Of 598 qualifying patients, 61 (10.2%) progressed. Longer segments and indefinite/non-persistent LGD pathology were associated with higher risk of progression in unadjusted analyses. BE segment length remained significant on multivariate analysis (OR 1.26; 95% CI 1.17-1.36 per 1 cm increase). A decision tree (DT) model, using only segment length, achieved the highest discrimination (AUROC = 0.79) and excellent sensitivity (93.3%). The DT model also identified segment length thresholds for risk stratification: < 0.95 cm (minimal risk), 0.95-2.44 cm (low), 2.44-9.45 cm (moderate), > 9.45 cm (high).
A simple, interpretable DT model with segment length as the sole predictor outperformed regression and complex ML-based models in predicting BE progressors. Findings align with European Society of Gastrointestinal Endoscopy (ESGE) guidelines suggesting tailored surveillance based on segment length and provide actionable thresholds. These results offer a practical ML tool for BE surveillance.

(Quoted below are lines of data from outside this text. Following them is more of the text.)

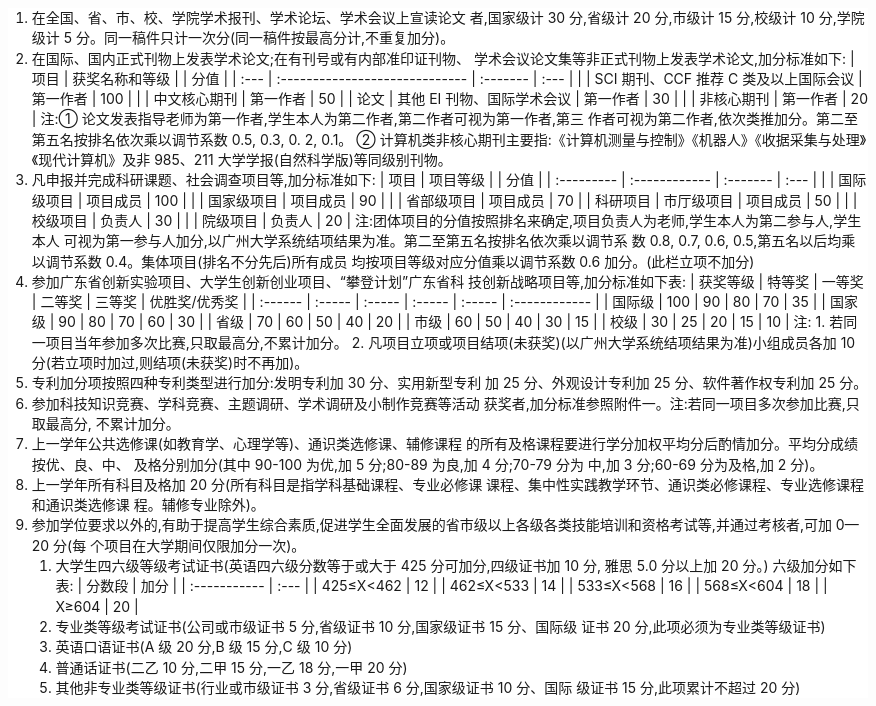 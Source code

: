 1.  在全国、省、市、校、学院学术报刊、学术论坛、学术会议上宣读论文 者,国家级计 30 分,省级计 20 分,市级计 15 分,校级计 10 分,学院级计 5 分。同一稿件只计一次分(同一稿件按最高分计,不重复加分)。
2.  在国际、国内正式刊物上发表学术论文;在有刊号或有内部准印证刊物、 学术会议论文集等非正式刊物上发表学术论文,加分标准如下:
    | 项目 | 获奖名称和等级 | | 分值 |
    | :--- | :----------------------------- | :------- | :--- |
    | | SCI 期刊、CCF 推荐 C 类及以上国际会议 | 第一作者 | 100 |
    | | 中文核心期刊 | 第一作者 | 50 |
    | 论文 | 其他 EI 刊物、国际学术会议 | 第一作者 | 30 |
    | | 非核心期刊 | 第一作者 | 20 |
    注:① 论文发表指导老师为第一作者,学生本人为第二作者,第二作者可视为第一作者,第三 作者可视为第二作者,依次类推加分。第二至第五名按排名依次乘以调节系数 0.5, 0.3, 0. 2, 0.1。
    ② 计算机类非核心期刊主要指:《计算机测量与控制》《机器人》《收据采集与处理》《现代计算机》及非 985、211 大学学报(自然科学版)等同级别刊物。
3.  凡申报并完成科研课题、社会调查项目等,加分标准如下:
    | 项目 | 项目等级 | | 分值 |
    | :--------- | :------------ | :------- | :--- |
    | | 国际级项目 | 项目成员 | 100 |
    | | 国家级项目 | 项目成员 | 90 |
    | | 省部级项目 | 项目成员 | 70 |
    | 科研项目 | 市厅级项目 | 项目成员 | 50 |
    | | 校级项目 | 负责人 | 30 |
    | | 院级项目 | 负责人 | 20 |
    注:团体项目的分值按照排名来确定,项目负责人为老师,学生本人为第二参与人,学生本人 可视为第一参与人加分,以广州大学系统结项结果为准。第二至第五名按排名依次乘以调节系 数 0.8, 0.7, 0.6, 0.5,第五名以后均乘以调节系数 0.4。集体项目(排名不分先后)所有成员 均按项目等级对应分值乘以调节系数 0.6 加分。(此栏立项不加分)
4.  参加广东省创新实验项目、大学生创新创业项目、“攀登计划”广东省科 技创新战略项目等,加分标准如下表:
    | 获奖等级 | 特等奖 | 一等奖 | 二等奖 | 三等奖 | 优胜奖/优秀奖 |
    | :------ | :----- | :----- | :----- | :----- | :------------ |
    | 国际级 | 100 | 90 | 80 | 70 | 35 |
    | 国家级 | 90 | 80 | 70 | 60 | 30 |
    | 省级 | 70 | 60 | 50 | 40 | 20 |
    | 市级 | 60 | 50 | 40 | 30 | 15 |
    | 校级 | 30 | 25 | 20 | 15 | 10 |
    注: 1. 若同一项目当年参加多次比赛,只取最高分,不累计加分。 2. 凡项目立项或项目结项(未获奖)(以广州大学系统结项结果为准)小组成员各加 10 分(若立项时加过,则结项(未获奖)时不再加)。
5.  专利加分项按照四种专利类型进行加分:发明专利加 30 分、实用新型专利 加 25 分、外观设计专利加 25 分、软件著作权专利加 25 分。
6.  参加科技知识竞赛、学科竞赛、主题调研、学术调研及小制作竞赛等活动 获奖者,加分标准参照附件一。注:若同一项目多次参加比赛,只取最高分, 不累计加分。
7.  上一学年公共选修课(如教育学、心理学等)、通识类选修课、辅修课程 的所有及格课程要进行学分加权平均分后酌情加分。平均分成绩按优、良、中、 及格分别加分(其中 90-100 为优,加 5 分;80-89 为良,加 4 分;70-79 分为 中,加 3 分;60-69 分为及格,加 2 分)。
8.  上一学年所有科目及格加 20 分(所有科目是指学科基础课程、专业必修课 课程、集中性实践教学环节、通识类必修课程、专业选修课程和通识类选修课 程。辅修专业除外)。
9.  参加学位要求以外的,有助于提高学生综合素质,促进学生全面发展的省市级以上各级各类技能培训和资格考试等,并通过考核者,可加 0—20 分(每 个项目在大学期间仅限加分一次)。
    1.  大学生四六级等级考试证书(英语四六级分数等于或大于 425 分可加分,四级证书加 10 分, 雅思 5.0 分以上加 20 分。)
        六级加分如下表:
        | 分数段 | 加分 |
        | :----------- | :--- |
        | 425≤X<462 | 12 |
        | 462≤X<533 | 14 |
        | 533≤X<568 | 16 |
        | 568≤X<604 | 18 |
        | X≥604 | 20 |
    2.  专业类等级考试证书(公司或市级证书 5 分,省级证书 10 分,国家级证书 15 分、国际级 证书 20 分,此项必须为专业类等级证书)
    3.  英语口语证书(A 级 20 分,B 级 15 分,C 级 10 分)
    4.  普通话证书(二乙 10 分,二甲 15 分,一乙 18 分,一甲 20 分)
    5.  其他非专业类等级证书(行业或市级证书 3 分,省级证书 6 分,国家级证书 10 分、国际 级证书 15 分,此项累计不超过 20 分)
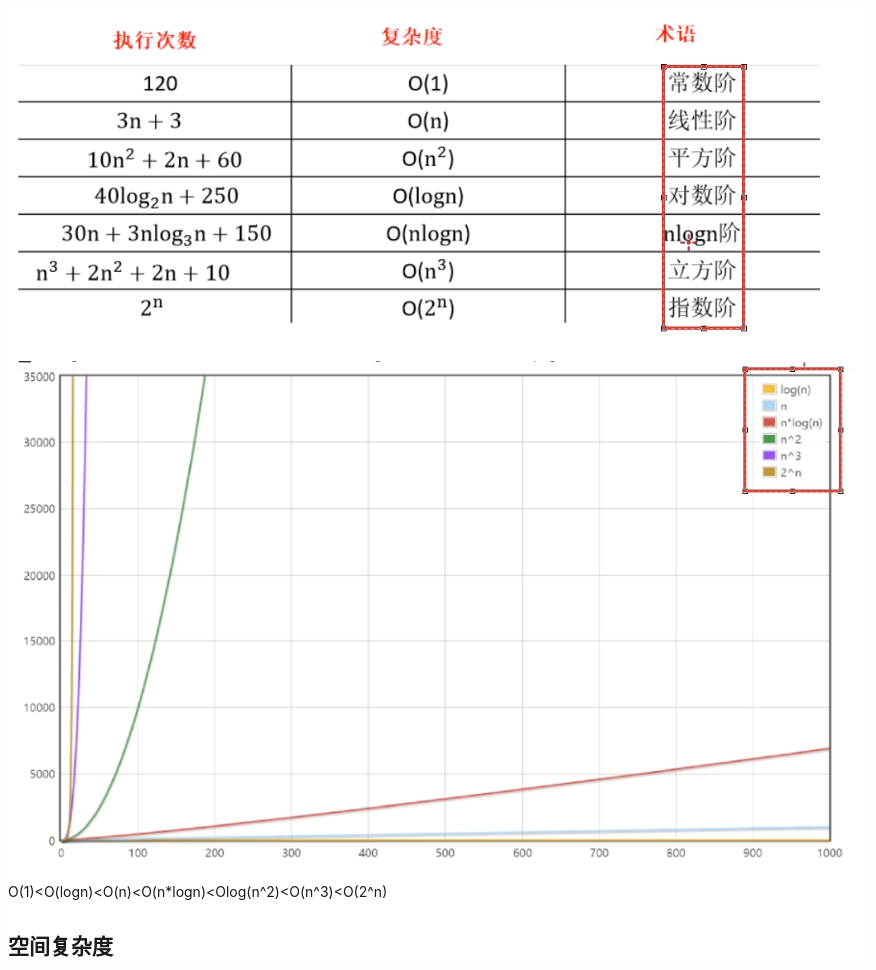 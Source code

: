 ![image-20210811215543280](.\图片\时间复杂度-2.png)

![image-20210811215622104](.\图片\时间复杂度-3.png)



O(1)<O(logn)<O(n)<O(n*logn)<Olog(n^2)<O(n^3)<O(2^n)



## 空间复杂度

识别可能发生发育异常或恶性肿瘤的患者对于巴雷特食管(BE)患者的有效监测至关重要。然而,目前的预测模型存在局限性。我们评估了机器学习(ML)模型在预测一组退伍军人BE患者发生发育异常或恶性肿瘤方面的性能。
我们分析了1990年11月至2019年1月在迈克尔·德巴基退伍军人事务医疗中心新诊断为非发育异常性BE(NDBE)、发育异常不确定的BE(BE-IND)和非持续性低级别发育异常(LGD)的BE患者的数据,并随访至2024年1月。进展者是指在索引内镜检查后5年内发生持续性LGD、高级别发育异常(HGD)或食管腺癌(EAC)的患者。评估了六种模型,包括基于回归和集成的ML方法。
在598名符合条件的患者中,61名(10.2%)病情进展。在未调整分析中,较长的节段和不确定/非持续性LGD病理与较高的进展风险相关。在多变量分析中,BE节段长度仍然具有显著性(每增加1厘米,OR 1.26;95% CI 1.17-1.36)。仅使用节段长度的决策树(DT)模型实现了最高的辨别力(AUROC = 0.79)和出色的敏感性(93.3%)。DT模型还确定了风险分层的节段长度阈值:< 0.95厘米(最低风险)、0.95-2.44厘米(低风险)、2.44-9.45厘米(中度风险)、> 9.45厘米(高风险)。
一个简单、可解释的以节段长度作为唯一预测因子的DT模型在预测BE进展者方面优于回归模型和基于复杂ML的模型。研究结果与欧洲胃肠内镜学会(ESGE)的指南一致,该指南建议根据节段长度进行定制监测,并提供了可操作的阈值。这些结果为BE监测提供了一个实用的ML工具。